Exercise prompt:
Below are some records. Pull every line that contains the word "reference".

====== Records for the exercise

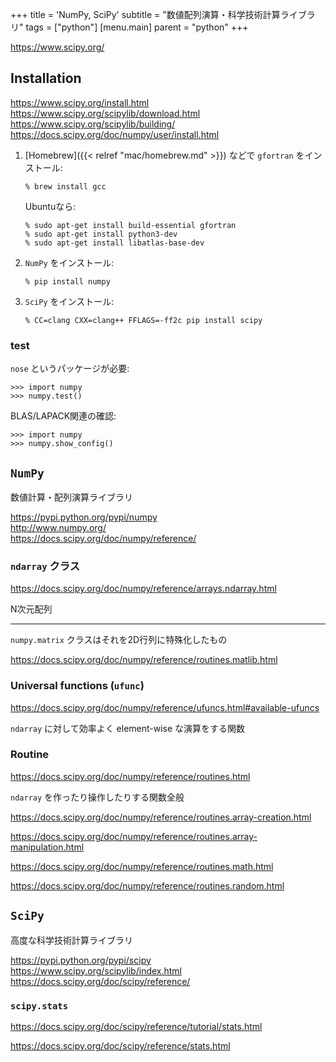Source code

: +++
title = 'NumPy, SciPy'
subtitle = "数値配列演算・科学技術計算ライブラリ"
tags = ["python"]
[menu.main]
  parent = "python"
+++

<https://www.scipy.org/>

## Installation

<https://www.scipy.org/install.html>\
<https://www.scipy.org/scipylib/download.html>\
<https://www.scipy.org/scipylib/building/>\
<https://docs.scipy.org/doc/numpy/user/install.html>

1.  [Homebrew]({{< relref "mac/homebrew.md" >}}) などで `gfortran` をインストール:

        % brew install gcc

    Ubuntuなら:

        % sudo apt-get install build-essential gfortran
        % sudo apt-get install python3-dev
        % sudo apt-get install libatlas-base-dev

2.  `NumPy` をインストール:

        % pip install numpy

3.  `SciPy` をインストール:

        % CC=clang CXX=clang++ FFLAGS=-ff2c pip install scipy

### test

`nose` というパッケージが必要:

    >>> import numpy
    >>> numpy.test()

BLAS/LAPACK関連の確認:

    >>> import numpy
    >>> numpy.show_config()

## `NumPy`

数値計算・配列演算ライブラリ

<https://pypi.python.org/pypi/numpy>\
<http://www.numpy.org/>\
<https://docs.scipy.org/doc/numpy/reference/>

### `ndarray` クラス

<https://docs.scipy.org/doc/numpy/reference/arrays.ndarray.html>

N次元配列

------------------------------------------------------------------------

`numpy.matrix` クラスはそれを2D行列に特殊化したもの

<https://docs.scipy.org/doc/numpy/reference/routines.matlib.html>

### Universal functions (`ufunc`)

<https://docs.scipy.org/doc/numpy/reference/ufuncs.html#available-ufuncs>

`ndarray` に対して効率よく element-wise な演算をする関数

### Routine

<https://docs.scipy.org/doc/numpy/reference/routines.html>

`ndarray` を作ったり操作したりする関数全般

<https://docs.scipy.org/doc/numpy/reference/routines.array-creation.html>

<https://docs.scipy.org/doc/numpy/reference/routines.array-manipulation.html>

<https://docs.scipy.org/doc/numpy/reference/routines.math.html>

<https://docs.scipy.org/doc/numpy/reference/routines.random.html>

## `SciPy`

高度な科学技術計算ライブラリ

<https://pypi.python.org/pypi/scipy>\
<https://www.scipy.org/scipylib/index.html>\
<https://docs.scipy.org/doc/scipy/reference/>

### `scipy.stats`

<https://docs.scipy.org/doc/scipy/reference/tutorial/stats.html>

<https://docs.scipy.org/doc/scipy/reference/stats.html>
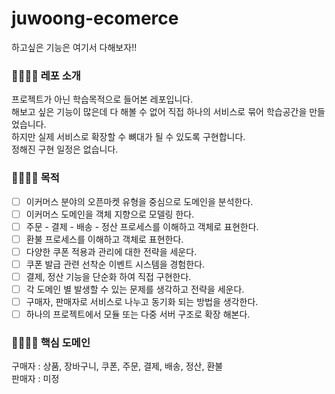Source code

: # juwoong-ecomerce
하고싶은 기능은 여기서 다해보자!!


### 👨‍👩‍👦‍👦 레포 소개
프로젝트가 아닌 학습목적으로 들어본 레포입니다. </br>
해보고 싶은 기능이 많은데 다 해볼 수 없어 직접 하나의 서비스로 묶어 학습공간을 만들었습니다. </br>
하지만 실제 서비스로 확장할 수 뼈대가 될 수 있도록 구현합니다. </br>
정해진 구현 일정은 없습니다. </br>



### 👨‍👩‍👦‍👦 목적
- [ ] 이커머스 분야의 오픈마켓 유형을 중심으로 도메인을 분석한다.
- [ ] 이커머스 도메인을 객체 지향으로 모델링 한다. 
- [ ] 주문 - 결제 - 배송 - 정산 프로세스를 이해하고 객체로 표현한다.
- [ ] 환불 프로세스를 이해하고 객체로 표현한다.
- [ ] 다양한 쿠폰 적용과 관리에 대한 전략을 세운다.
- [ ] 쿠폰 발급 관련 선착순 이벤트 시스템을 경험한다.
- [ ] 결제, 정산 기능을 단순화 하여 직접 구현한다.
- [ ] 각 도메인 별 발생할 수 있는 문제를 생각하고 전략을 세운다.
- [ ] 구매자, 판매자로 서비스로 나누고 동기화 되는 방법을 생각한다.
- [ ] 하나의 프로젝트에서 모듈 또는 다중 서버 구조로 확장 해본다.

### 👨‍👩‍👦‍👦 핵심 도메인 
구매자 : 상품, 장바구니, 쿠폰, 주문, 결제, 배송, 정산, 환불 </br>
판매자 : 미정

============

Problem solution:
<https://docs.scipy.org/doc/numpy/reference/>
<https://docs.scipy.org/doc/numpy/reference/arrays.ndarray.html>
<https://docs.scipy.org/doc/numpy/reference/routines.matlib.html>
<https://docs.scipy.org/doc/numpy/reference/ufuncs.html#available-ufuncs>
<https://docs.scipy.org/doc/numpy/reference/routines.html>
<https://docs.scipy.org/doc/numpy/reference/routines.array-creation.html>
<https://docs.scipy.org/doc/numpy/reference/routines.array-manipulation.html>
<https://docs.scipy.org/doc/numpy/reference/routines.math.html>
<https://docs.scipy.org/doc/numpy/reference/routines.random.html>
<https://docs.scipy.org/doc/scipy/reference/>
<https://docs.scipy.org/doc/scipy/reference/tutorial/stats.html>
<https://docs.scipy.org/doc/scipy/reference/stats.html>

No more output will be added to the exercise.